Field Programmable Gate Arrays (FPGAs) are most popularly used for reconfiguration purpose. The FPGA has the ability to reuse the same hardware for different tasks while executing an application. While the device performing the operation, we can swap the reconfiguration module. This is known as Dynamic Reconfiguration and it may produce enormous advantage in implementing a process.

Run time reconfiguration is the process of modifying a part of the device while the other portions of the device are in the running state. By using Dynamic Reconfiguration, we could potentially build a system which dynamically executes the given application within a fraction of time. This process can reduce the execution time and processing speed. By reducing the need for reconfiguration of entire device, it consumes less power and reduces energy consumption. The latest versions of FPGA provide the architectural support for Dynamic Reconfiguration. In this paper, we have designed a system which can detect the abnormalities in ECG signal using Dynamic Reconfiguration based implementation using Xilinx Virtex 5 FPGA.
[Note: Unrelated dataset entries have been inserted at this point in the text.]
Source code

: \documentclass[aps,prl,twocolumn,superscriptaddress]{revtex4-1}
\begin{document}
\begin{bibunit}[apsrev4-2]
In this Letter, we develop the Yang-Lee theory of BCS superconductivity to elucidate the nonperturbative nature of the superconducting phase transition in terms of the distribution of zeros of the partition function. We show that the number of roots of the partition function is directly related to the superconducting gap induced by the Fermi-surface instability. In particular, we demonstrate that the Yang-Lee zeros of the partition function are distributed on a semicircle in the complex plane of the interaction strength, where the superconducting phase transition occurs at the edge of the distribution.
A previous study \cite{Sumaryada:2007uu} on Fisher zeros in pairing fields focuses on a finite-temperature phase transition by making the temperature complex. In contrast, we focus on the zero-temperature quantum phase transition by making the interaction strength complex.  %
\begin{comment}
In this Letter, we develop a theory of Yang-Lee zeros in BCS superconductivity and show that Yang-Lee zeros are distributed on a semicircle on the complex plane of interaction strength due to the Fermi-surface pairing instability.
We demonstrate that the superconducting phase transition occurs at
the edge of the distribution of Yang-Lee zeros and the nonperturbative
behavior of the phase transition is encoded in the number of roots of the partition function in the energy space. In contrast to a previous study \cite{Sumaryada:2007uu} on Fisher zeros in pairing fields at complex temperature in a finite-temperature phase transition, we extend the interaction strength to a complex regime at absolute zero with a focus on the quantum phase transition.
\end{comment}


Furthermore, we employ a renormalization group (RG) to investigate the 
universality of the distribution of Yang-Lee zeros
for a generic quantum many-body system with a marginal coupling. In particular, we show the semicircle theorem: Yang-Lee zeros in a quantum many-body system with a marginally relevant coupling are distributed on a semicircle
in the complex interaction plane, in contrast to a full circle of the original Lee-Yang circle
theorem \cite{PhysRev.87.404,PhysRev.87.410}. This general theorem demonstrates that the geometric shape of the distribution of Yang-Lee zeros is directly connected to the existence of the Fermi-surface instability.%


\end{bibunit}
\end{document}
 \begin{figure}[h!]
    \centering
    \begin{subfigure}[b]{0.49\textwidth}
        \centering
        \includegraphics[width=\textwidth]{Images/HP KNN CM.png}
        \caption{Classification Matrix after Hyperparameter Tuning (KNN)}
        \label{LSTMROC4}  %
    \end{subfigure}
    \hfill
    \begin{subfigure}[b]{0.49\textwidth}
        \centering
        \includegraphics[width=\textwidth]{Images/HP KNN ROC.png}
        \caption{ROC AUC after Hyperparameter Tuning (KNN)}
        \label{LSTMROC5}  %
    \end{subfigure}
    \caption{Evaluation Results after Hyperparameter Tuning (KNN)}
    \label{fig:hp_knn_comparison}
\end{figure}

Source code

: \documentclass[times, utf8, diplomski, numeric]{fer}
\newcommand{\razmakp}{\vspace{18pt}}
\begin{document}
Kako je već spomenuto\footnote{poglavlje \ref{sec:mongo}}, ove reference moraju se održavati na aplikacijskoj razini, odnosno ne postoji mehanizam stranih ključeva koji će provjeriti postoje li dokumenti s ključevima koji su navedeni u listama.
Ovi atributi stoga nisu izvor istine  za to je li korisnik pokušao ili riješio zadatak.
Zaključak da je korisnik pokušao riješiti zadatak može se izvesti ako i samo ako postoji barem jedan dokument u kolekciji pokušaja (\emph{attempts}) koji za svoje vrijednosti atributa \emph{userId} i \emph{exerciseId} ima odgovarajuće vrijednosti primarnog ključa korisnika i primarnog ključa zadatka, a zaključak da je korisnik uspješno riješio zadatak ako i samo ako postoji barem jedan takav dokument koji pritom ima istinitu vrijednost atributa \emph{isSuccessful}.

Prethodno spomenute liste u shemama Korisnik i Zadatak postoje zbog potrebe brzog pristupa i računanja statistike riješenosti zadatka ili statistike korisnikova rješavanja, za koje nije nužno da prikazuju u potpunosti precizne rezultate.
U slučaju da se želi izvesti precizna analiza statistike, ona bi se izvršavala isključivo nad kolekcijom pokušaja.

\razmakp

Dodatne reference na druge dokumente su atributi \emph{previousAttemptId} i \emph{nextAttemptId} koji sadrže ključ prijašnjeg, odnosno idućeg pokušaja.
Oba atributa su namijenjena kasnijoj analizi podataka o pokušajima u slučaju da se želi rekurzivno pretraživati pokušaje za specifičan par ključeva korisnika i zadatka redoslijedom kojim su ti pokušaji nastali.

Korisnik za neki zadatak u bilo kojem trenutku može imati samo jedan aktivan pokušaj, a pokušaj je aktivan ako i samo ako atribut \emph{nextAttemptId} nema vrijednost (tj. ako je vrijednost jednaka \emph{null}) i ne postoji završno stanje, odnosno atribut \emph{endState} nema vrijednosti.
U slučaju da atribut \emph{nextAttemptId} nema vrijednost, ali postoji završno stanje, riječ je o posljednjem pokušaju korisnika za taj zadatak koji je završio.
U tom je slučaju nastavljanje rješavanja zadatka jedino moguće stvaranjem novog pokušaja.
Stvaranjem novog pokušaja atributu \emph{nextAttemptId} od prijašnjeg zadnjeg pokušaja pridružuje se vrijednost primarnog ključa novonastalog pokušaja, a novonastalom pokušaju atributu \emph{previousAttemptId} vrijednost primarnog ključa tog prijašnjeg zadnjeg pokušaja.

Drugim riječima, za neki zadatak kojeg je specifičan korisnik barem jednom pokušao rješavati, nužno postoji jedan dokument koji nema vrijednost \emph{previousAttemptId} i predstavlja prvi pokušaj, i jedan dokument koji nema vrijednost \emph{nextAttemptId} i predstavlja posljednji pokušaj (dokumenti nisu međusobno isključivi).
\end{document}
While implementation, the main module is considered to have some coding that have some specific functionality. It also contains a block box based module which can also be called as non-committed modules that can be reconfigured and assembled at run-time. This module may adapt different modules that can have similar type of inputs and outputs. Instead of calling these modules separately in the program, we can instantiate a block box module and the coding can be dumped into it at the run time based on the requirement. This type of implementation may reduce the configuration time and the hardware requirement for the design implementation.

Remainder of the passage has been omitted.